## Task prompt
Would you retype exactly the lines from the one containing "Virtual (GUI en" through the last line of the records below, and nothing else?

(Records from a data source)
*** Block opens ***
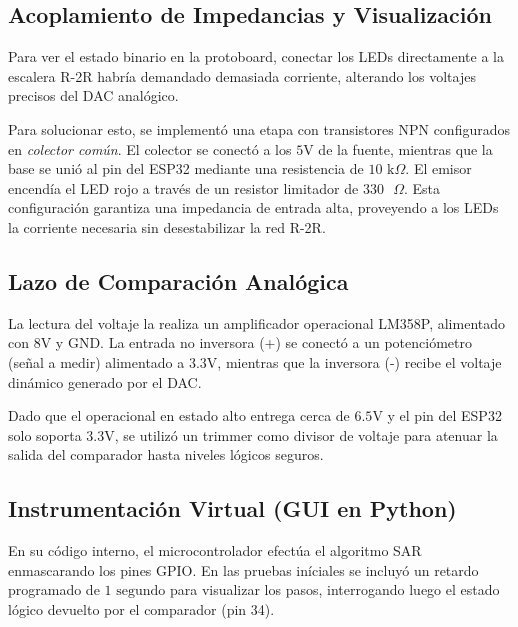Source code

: \documentclass[conference]{IEEEtran}
\begin{document}
\subsection{Acoplamiento de Impedancias y Visualización}
Para ver el estado binario en la protoboard, conectar los LEDs directamente a la escalera R-2R habría demandado demasiada corriente, alterando los voltajes precisos del DAC analógico. 

Para solucionar esto, se implementó una etapa con transistores NPN configurados en \textit{colector común}. El colector se conectó a los $5\text{V}$ de la fuente, mientras que la base se unió al pin del ESP32 mediante una resistencia de $10\text{ k}\Omega$. El emisor encendía el LED rojo a través de un resistor limitador de $330\text{ }\Omega$. Esta configuración garantiza una impedancia de entrada alta, proveyendo a los LEDs la corriente necesaria sin desestabilizar la red R-2R.

\subsection{Lazo de Comparación Analógica}
La lectura del voltaje la realiza un amplificador operacional LM358P, alimentado con $8\text{V}$ y GND. La entrada no inversora (+) se conectó a un potenciómetro (señal a medir) alimentado a $3.3\text{V}$, mientras que la inversora (-) recibe el voltaje dinámico generado por el DAC. 

Dado que el operacional en estado alto entrega cerca de $6.5\text{V}$ y el pin del ESP32 solo soporta $3.3\text{V}$, se utilizó un trimmer como divisor de voltaje para atenuar la salida del comparador hasta niveles lógicos seguros.

\subsection{Instrumentación Virtual (GUI en Python)}
En su código interno, el microcontrolador efectúa el algoritmo SAR enmascarando los pines GPIO. En las pruebas iníciales se incluyó un retardo programado de $1\text{ segundo}$ para visualizar los pasos, interrogando luego el estado lógico devuelto por el comparador (pin 34). 
\end{document}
*** Block closes ***
## Exercise result
\subsection{Instrumentación Virtual (GUI en Python)}
En su código interno, el microcontrolador efectúa el algoritmo SAR enmascarando los pines GPIO. En las pruebas iníciales se incluyó un retardo programado de $1\text{ segundo}$ para visualizar los pasos, interrogando luego el estado lógico devuelto por el comparador (pin 34). 
\end{document}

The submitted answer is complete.